Casi tres mil personas encuentran ahora consuelo, piedad y sabiduría—en realidad, no hay límite a las virtudes que adquieren—en la Biblioteca de Londres, y para ellas, esta posee todas las cualidades de estabilidad y sublimidad propias de una institución permanente. Sin embargo, el pequeño libro Carlyle y la Biblioteca de Londres, arreglado por Mary Christie y editado por Frederic Harrison (Chapman y Hall, 3s. 6d. net), arroja una mirada a una época en la que todo era incertidumbre y cuestionamiento; cuando Londres tenía prisiones pero ninguna biblioteca de calidad para préstamo; cuando Carlyle, como era su costumbre, encontraba muchas fallas en la sociedad, pero, extrañamente, proveía también los mejores remedios.
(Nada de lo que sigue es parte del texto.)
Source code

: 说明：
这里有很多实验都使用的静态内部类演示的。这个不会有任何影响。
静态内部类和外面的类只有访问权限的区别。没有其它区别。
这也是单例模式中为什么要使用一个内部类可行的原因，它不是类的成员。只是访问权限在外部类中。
Las veinte cartas aquí publicadas por primera vez, escritas por Carlyle a William Dougal Christie, arrojan una luz brillante y casi feroz sobre la fundación de la biblioteca, del mismo modo en que nos ha iluminado tantos otros rincones oscuros de nuestra historia. Cuando, como señala el Sr. Harrison, Carlyle había terminado La Revolución Francesa y estaba por comenzar Cromwell, descubrió que no existía en Londres una «biblioteca de préstamo de alta calidad» que le enviara libros a la tranquilidad de Chelsea. Este hallazgo se anunció con una explosión de elocuencia característica—»¡Si Londres debe permanecer sin libros, que el cielo y la tierra sean testigos!»—y así comenzó la agitación que llevó a la creación de la biblioteca.
Pero la naturaleza de esta empresa fue mucho más marcada que la de otras instituciones de éxito que simplemente registran su autocelebración anual. Carlyle no podía quedarse en la superficie de las cosas ni atenerse a las convenciones; sus cartas, siempre llenas de metáforas y dirigidas al núcleo del problema, hacen que este pequeño fragmento de historia resulte animado y coloquial. En una de ellas, aborda el carácter de un bibliotecario: «¡Cuán necesario es un hombre así para nosotros en estos días!», y continúa con observaciones que bien podrían estar inscritas sobre el portal de todas las bibliotecas modernas.
Vale la pena leer este libro, aunque solo sea para ver cómo Carlyle, con su capacidad para el sentido práctico, moldeó este proyecto mientras mantenía su apasionado estilo. No hay palabra alguna en sus escritos que no parezca teñida de colores más intensos que las de la gente común, lo que hace que su mensaje permanezca en la memoria y que los eventos que describe parezcan más reales. Su discurso en la primera reunión pública, en el que expone la naturaleza de una biblioteca con una elocuencia creciente, finaliza con la comparación de la biblioteca con una «iglesia sin disputas ni impuestos eclesiásticos», lo que hizo que el auditorio estallara en aplausos.
Es gracias a la vigorosa agitación de Carlyle y sus amigos—»hasta que todo era espuma blanca»—que esta «Diosa Marina de una biblioteca nació y flotó a salvo hasta la orilla», permitiendo que Mr. Balfour, hablando en junio de 1906, dudara «si existe un paralelo a ella en el resto del mundo». Ahora, Islandia ya no es un reproche para nosotros.